Há aproximadamente 120 km de Puerto Maldonado, encontramos muitas pessoas com gestos hostis. Pedaços de pau nas mãos. Conforme íamos passando pelos manifestantes notava atitude agressiva por parte deles. O Ademir andava a frente, vi quando um grevista enrolou uma toalha molhada e bateu nas costas dele. Tentou bater em mim e não acertou, acho que pegou na mochila que levo entre mim e o bauleto. Em compensação, alguns metros a frente um deles me deu um forte tapa nas costas e mais alguns mts vi um manifestante levantar um galho e senti uma paulada no capacete. Outro deu um pontapé na moto, quase me desequilibrei. Outra batida com pedaço de pau no capacete. Senti medo. Fiquei bastante nervoso. Sou policial a mais de 30 anos, ninguém me agride sequer verbalmente, imaginem fisicamente. Tenho a impressão que a última vez em que fui agredido deveria ter menos de 12 anos em briga de guri em São José do Norte.
Eu previa que logo não conseguiríamos mais passar, se formaria o funil e encontraríamos a liderança para poder conversar.
Afunilou, muitos empurrando as motos, caras hostis, chingando.

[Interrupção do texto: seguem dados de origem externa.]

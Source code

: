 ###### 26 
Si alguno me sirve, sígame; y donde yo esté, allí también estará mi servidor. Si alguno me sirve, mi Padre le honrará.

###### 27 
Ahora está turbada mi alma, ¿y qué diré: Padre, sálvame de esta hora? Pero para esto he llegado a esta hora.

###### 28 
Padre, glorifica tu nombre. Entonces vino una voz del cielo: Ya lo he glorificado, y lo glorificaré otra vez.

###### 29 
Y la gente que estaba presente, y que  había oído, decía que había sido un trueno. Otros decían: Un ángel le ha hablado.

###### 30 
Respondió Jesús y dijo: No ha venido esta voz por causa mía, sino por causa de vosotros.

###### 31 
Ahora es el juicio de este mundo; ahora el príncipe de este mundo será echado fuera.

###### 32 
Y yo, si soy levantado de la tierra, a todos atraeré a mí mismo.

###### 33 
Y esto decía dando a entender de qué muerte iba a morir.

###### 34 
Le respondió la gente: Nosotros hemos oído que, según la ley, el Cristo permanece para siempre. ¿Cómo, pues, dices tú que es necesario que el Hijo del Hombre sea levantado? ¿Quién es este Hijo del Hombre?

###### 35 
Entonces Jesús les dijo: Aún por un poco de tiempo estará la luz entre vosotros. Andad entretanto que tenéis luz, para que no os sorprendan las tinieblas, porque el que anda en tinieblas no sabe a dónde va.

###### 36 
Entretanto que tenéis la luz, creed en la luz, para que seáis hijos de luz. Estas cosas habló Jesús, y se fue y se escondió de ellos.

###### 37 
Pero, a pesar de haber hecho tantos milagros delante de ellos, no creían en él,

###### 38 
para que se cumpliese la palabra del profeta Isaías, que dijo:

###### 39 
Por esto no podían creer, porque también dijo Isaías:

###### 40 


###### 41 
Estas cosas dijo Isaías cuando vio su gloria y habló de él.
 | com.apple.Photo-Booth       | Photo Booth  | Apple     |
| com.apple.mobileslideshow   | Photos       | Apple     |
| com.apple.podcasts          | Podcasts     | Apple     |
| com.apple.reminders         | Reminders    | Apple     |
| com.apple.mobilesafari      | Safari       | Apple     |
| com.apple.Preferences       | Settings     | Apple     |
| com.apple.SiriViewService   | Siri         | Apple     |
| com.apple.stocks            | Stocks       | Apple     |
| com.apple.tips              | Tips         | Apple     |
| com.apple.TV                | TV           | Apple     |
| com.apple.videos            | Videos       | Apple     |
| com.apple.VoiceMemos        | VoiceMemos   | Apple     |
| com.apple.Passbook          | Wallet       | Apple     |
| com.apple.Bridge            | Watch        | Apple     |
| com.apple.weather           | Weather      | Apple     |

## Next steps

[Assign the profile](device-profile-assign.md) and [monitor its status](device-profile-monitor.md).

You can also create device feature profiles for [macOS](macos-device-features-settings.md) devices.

Apareceu um sujeito e gritou que se tinham nos deixado andar até ali, que seguíssemos viagem. Novo tapa no capacete e empurrão na moto. Gesticulei ao líder manifestando minha contrariedade com as agressões, pois ele já tinha dito para passarmos. Ele mandou que seguíssemos rápido em frente. Passamos. Agora eu estava com medo. Pois uma coisa era não poder passar e voltar para qualquer lugar e outra era ser agredido. Agora pressentia que poderíamos ser machucados.
À noite no hotel conversamos com algumas pessoas e estas repassaram nosso perrengue para o noticiário da tv ...canal 27. Vimos e ouvimos no noticiário local que dois brasileiros motociclistas conseguiram furar o bloqueio imposto pelos manifestantes e tinham conseguido chegar a Puerto Maldonado. Criticaram os órgãos de segurança por terem permitido que nossa passagem.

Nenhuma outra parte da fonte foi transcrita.